WORK INSTRUCTION = I need the records below restated word for word, without their pictures.

STORED DATA =
^^^^^^^^^^^^^^^^

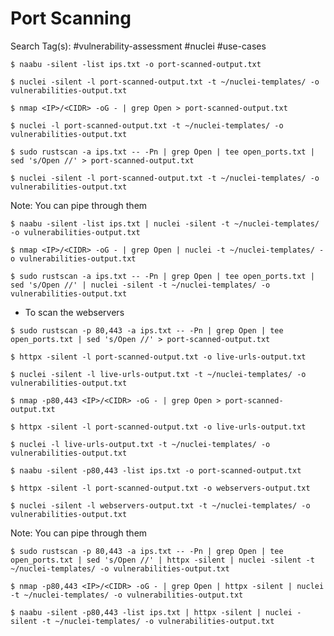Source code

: # Port Scanning

Search Tag(s): #vulnerability-assessment #nuclei #use-cases

```
$ naabu -silent -list ips.txt -o port-scanned-output.txt

$ nuclei -silent -l port-scanned-output.txt -t ~/nuclei-templates/ -o vulnerabilities-output.txt
```

```
$ nmap <IP>/<CIDR> -oG - | grep Open > port-scanned-output.txt

$ nuclei -l port-scanned-output.txt -t ~/nuclei-templates/ -o vulnerabilities-output.txt
```

```
$ sudo rustscan -a ips.txt -- -Pn | grep Open | tee open_ports.txt | sed 's/Open //' > port-scanned-output.txt

$ nuclei -silent -l port-scanned-output.txt -t ~/nuclei-templates/ -o vulnerabilities-output.txt
```

Note: You can pipe through them

`$ naabu -silent -list ips.txt | nuclei -silent -t ~/nuclei-templates/ -o vulnerabilities-output.txt`

`$ nmap <IP>/<CIDR> -oG - | grep Open | nuclei -t ~/nuclei-templates/ -o vulnerabilities-output.txt`

`$ sudo rustscan -a ips.txt -- -Pn | grep Open | tee open_ports.txt | sed 's/Open //' | nuclei -silent -t ~/nuclei-templates/ -o vulnerabilities-output.txt`

- To scan the webservers

```
$ sudo rustscan -p 80,443 -a ips.txt -- -Pn | grep Open | tee open_ports.txt | sed 's/Open //' > port-scanned-output.txt

$ httpx -silent -l port-scanned-output.txt -o live-urls-output.txt

$ nuclei -silent -l live-urls-output.txt -t ~/nuclei-templates/ -o vulnerabilities-output.txt
```

```
$ nmap -p80,443 <IP>/<CIDR> -oG - | grep Open > port-scanned-output.txt

$ httpx -silent -l port-scanned-output.txt -o live-urls-output.txt

$ nuclei -l live-urls-output.txt -t ~/nuclei-templates/ -o vulnerabilities-output.txt
```

```
$ naabu -silent -p80,443 -list ips.txt -o port-scanned-output.txt

$ httpx -silent -l port-scanned-output.txt -o webservers-output.txt

$ nuclei -silent -l webservers-output.txt -t ~/nuclei-templates/ -o vulnerabilities-output.txt
```

Note: You can pipe through them

`$ sudo rustscan -p 80,443 -a ips.txt -- -Pn | grep Open | tee open_ports.txt | sed 's/Open //' | httpx -silent | nuclei -silent -t ~/nuclei-templates/ -o vulnerabilities-output.txt`

`$ nmap -p80,443 <IP>/<CIDR> -oG - | grep Open | httpx -silent | nuclei -t ~/nuclei-templates/ -o vulnerabilities-output.txt`

`$ naabu -silent -p80,443 -list ips.txt | httpx -silent | nuclei -silent -t ~/nuclei-templates/ -o vulnerabilities-output.txt`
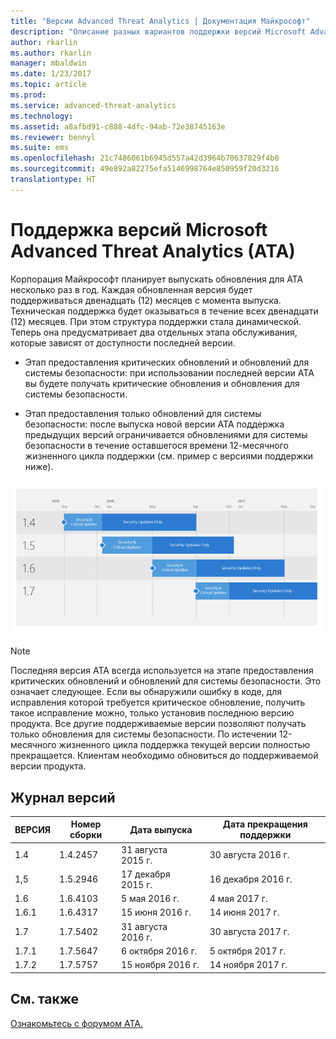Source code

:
 ```yaml
---
title: "Версии Advanced Threat Analytics | Документация Майкрософт"
description: "Описание разных вариантов поддержки версий Microsoft Advanced Threat Analytics (ATA)."
author: rkarlin
ms.author: rkarlin
manager: mbaldwin
ms.date: 1/23/2017
ms.topic: article
ms.prod: 
ms.service: advanced-threat-analytics
ms.technology: 
ms.assetid: a8afbd91-c888-4dfc-94ab-72e38745163e
ms.reviewer: bennyl
ms.suite: ems
ms.openlocfilehash: 21c7486061b6945d557a42d3964b70637829f4b0
ms.sourcegitcommit: 49e892a82275efa5146998764e850959f20d3216
translationtype: HT
---
```

# <a name="support-for-microsoft-advanced-threat-analytics-ata-versions"></a>Поддержка версий Microsoft Advanced Threat Analytics (ATA)

Корпорация Майкрософт планирует выпускать обновления для АТА несколько раз в год. Каждая обновленная версия будет поддерживаться двенадцать (12) месяцев с момента выпуска. Техническая поддержка будет оказываться в течение всех двенадцати (12) месяцев. При этом структура поддержки стала динамической. Теперь она предусматривает два отдельных этапа обслуживания, которые зависят от доступности последней версии.

-    Этап предоставления критических обновлений и обновлений для системы безопасности: при использовании последней версии АТА вы будете получать критические обновления и обновления для системы безопасности.

-    Этап предоставления только обновлений для системы безопасности: после выпуска новой версии АТА поддержка предыдущих версий ограничивается обновлениями для системы безопасности в течение оставшегося времени 12-месячного жизненного цикла поддержки (см. пример с версиями поддержки ниже).
 
![Пример с версиями поддержки](media/versions.png)

> [!Note]
> Последняя версия АТА всегда используется на этапе предоставления критических обновлений и обновлений для системы безопасности. Это означает следующее. Если вы обнаружили ошибку в коде, для исправления которой требуется критическое обновление, получить такое исправление можно, только установив последнюю версию продукта. Все другие поддерживаемые версии позволяют получать только обновления для системы безопасности. По истечении 12-месячного жизненного цикла поддержка текущей версии полностью прекращается. Клиентам необходимо обновиться до поддерживаемой версии продукта.

## <a name="version-history"></a>Журнал версий

|ВЕРСИЯ|Номер сборки|Дата выпуска| Дата прекращения поддержки|
|----|----|----|----|
|1.4|1.4.2457|31 августа 2015 г.|30 августа 2016 г.|
|1,5|1.5.2946|17 декабря 2015 г.|16 декабря 2016 г.|
|1.6|1.6.4103|5 мая 2016 г.|4 мая 2017 г.|
|1.6.1|1.6.4317|15 июня 2016 г.|14 июня 2017 г.|
|1.7|1.7.5402|31 августа 2016 г.|30 августа 2017 г.|
|1.7.1|1.7.5647|6 октября 2016 г.|5 октября 2017 г.|
|1.7.2|1.7.5757|15 ноября 2016 г.|14 ноября 2017 г.|





## <a name="see-also"></a>См. также
[Ознакомьтесь с форумом ATA.](https://social.technet.microsoft.com/Forums/security/home?forum=mata)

^^^^^^^^^^^^^^^^

RESPONSE FOR THIS EXERCISE =
Source code

: # Port Scanning

Search Tag(s): #vulnerability-assessment #nuclei #use-cases

```
$ naabu -silent -list ips.txt -o port-scanned-output.txt

$ nuclei -silent -l port-scanned-output.txt -t ~/nuclei-templates/ -o vulnerabilities-output.txt
```

```
$ nmap <IP>/<CIDR> -oG - | grep Open > port-scanned-output.txt

$ nuclei -l port-scanned-output.txt -t ~/nuclei-templates/ -o vulnerabilities-output.txt
```

```
$ sudo rustscan -a ips.txt -- -Pn | grep Open | tee open_ports.txt | sed 's/Open //' > port-scanned-output.txt

$ nuclei -silent -l port-scanned-output.txt -t ~/nuclei-templates/ -o vulnerabilities-output.txt
```

Note: You can pipe through them

`$ naabu -silent -list ips.txt | nuclei -silent -t ~/nuclei-templates/ -o vulnerabilities-output.txt`

`$ nmap <IP>/<CIDR> -oG - | grep Open | nuclei -t ~/nuclei-templates/ -o vulnerabilities-output.txt`

`$ sudo rustscan -a ips.txt -- -Pn | grep Open | tee open_ports.txt | sed 's/Open //' | nuclei -silent -t ~/nuclei-templates/ -o vulnerabilities-output.txt`

- To scan the webservers

```
$ sudo rustscan -p 80,443 -a ips.txt -- -Pn | grep Open | tee open_ports.txt | sed 's/Open //' > port-scanned-output.txt

$ httpx -silent -l port-scanned-output.txt -o live-urls-output.txt

$ nuclei -silent -l live-urls-output.txt -t ~/nuclei-templates/ -o vulnerabilities-output.txt
```

```
$ nmap -p80,443 <IP>/<CIDR> -oG - | grep Open > port-scanned-output.txt

$ httpx -silent -l port-scanned-output.txt -o live-urls-output.txt

$ nuclei -l live-urls-output.txt -t ~/nuclei-templates/ -o vulnerabilities-output.txt
```

```
$ naabu -silent -p80,443 -list ips.txt -o port-scanned-output.txt

$ httpx -silent -l port-scanned-output.txt -o webservers-output.txt

$ nuclei -silent -l webservers-output.txt -t ~/nuclei-templates/ -o vulnerabilities-output.txt
```

Note: You can pipe through them

`$ sudo rustscan -p 80,443 -a ips.txt -- -Pn | grep Open | tee open_ports.txt | sed 's/Open //' | httpx -silent | nuclei -silent -t ~/nuclei-templates/ -o vulnerabilities-output.txt`

`$ nmap -p80,443 <IP>/<CIDR> -oG - | grep Open | httpx -silent | nuclei -t ~/nuclei-templates/ -o vulnerabilities-output.txt`

`$ naabu -silent -p80,443 -list ips.txt | httpx -silent | nuclei -silent -t ~/nuclei-templates/ -o vulnerabilities-output.txt`
Source code

:
 ```yaml
---
title: "Версии Advanced Threat Analytics | Документация Майкрософт"
description: "Описание разных вариантов поддержки версий Microsoft Advanced Threat Analytics (ATA)."
author: rkarlin
ms.author: rkarlin
manager: mbaldwin
ms.date: 1/23/2017
ms.topic: article
ms.prod: 
ms.service: advanced-threat-analytics
ms.technology: 
ms.assetid: a8afbd91-c888-4dfc-94ab-72e38745163e
ms.reviewer: bennyl
ms.suite: ems
ms.openlocfilehash: 21c7486061b6945d557a42d3964b70637829f4b0
ms.sourcegitcommit: 49e892a82275efa5146998764e850959f20d3216
translationtype: HT
---
```

# <a name="support-for-microsoft-advanced-threat-analytics-ata-versions"></a>Поддержка версий Microsoft Advanced Threat Analytics (ATA)

Корпорация Майкрософт планирует выпускать обновления для АТА несколько раз в год. Каждая обновленная версия будет поддерживаться двенадцать (12) месяцев с момента выпуска. Техническая поддержка будет оказываться в течение всех двенадцати (12) месяцев. При этом структура поддержки стала динамической. Теперь она предусматривает два отдельных этапа обслуживания, которые зависят от доступности последней версии.

-    Этап предоставления критических обновлений и обновлений для системы безопасности: при использовании последней версии АТА вы будете получать критические обновления и обновления для системы безопасности.

-    Этап предоставления только обновлений для системы безопасности: после выпуска новой версии АТА поддержка предыдущих версий ограничивается обновлениями для системы безопасности в течение оставшегося времени 12-месячного жизненного цикла поддержки (см. пример с версиями поддержки ниже).
 
![Пример с версиями поддержки](media/versions.png)

> [!Note]
> Последняя версия АТА всегда используется на этапе предоставления критических обновлений и обновлений для системы безопасности. Это означает следующее. Если вы обнаружили ошибку в коде, для исправления которой требуется критическое обновление, получить такое исправление можно, только установив последнюю версию продукта. Все другие поддерживаемые версии позволяют получать только обновления для системы безопасности. По истечении 12-месячного жизненного цикла поддержка текущей версии полностью прекращается. Клиентам необходимо обновиться до поддерживаемой версии продукта.

## <a name="version-history"></a>Журнал версий

|ВЕРСИЯ|Номер сборки|Дата выпуска| Дата прекращения поддержки|
|----|----|----|----|
|1.4|1.4.2457|31 августа 2015 г.|30 августа 2016 г.|
|1,5|1.5.2946|17 декабря 2015 г.|16 декабря 2016 г.|
|1.6|1.6.4103|5 мая 2016 г.|4 мая 2017 г.|
|1.6.1|1.6.4317|15 июня 2016 г.|14 июня 2017 г.|
|1.7|1.7.5402|31 августа 2016 г.|30 августа 2017 г.|
|1.7.1|1.7.5647|6 октября 2016 г.|5 октября 2017 г.|
|1.7.2|1.7.5757|15 ноября 2016 г.|14 ноября 2017 г.|





## <a name="see-also"></a>См. также
[Ознакомьтесь с форумом ATA.](https://social.technet.microsoft.com/Forums/security/home?forum=mata)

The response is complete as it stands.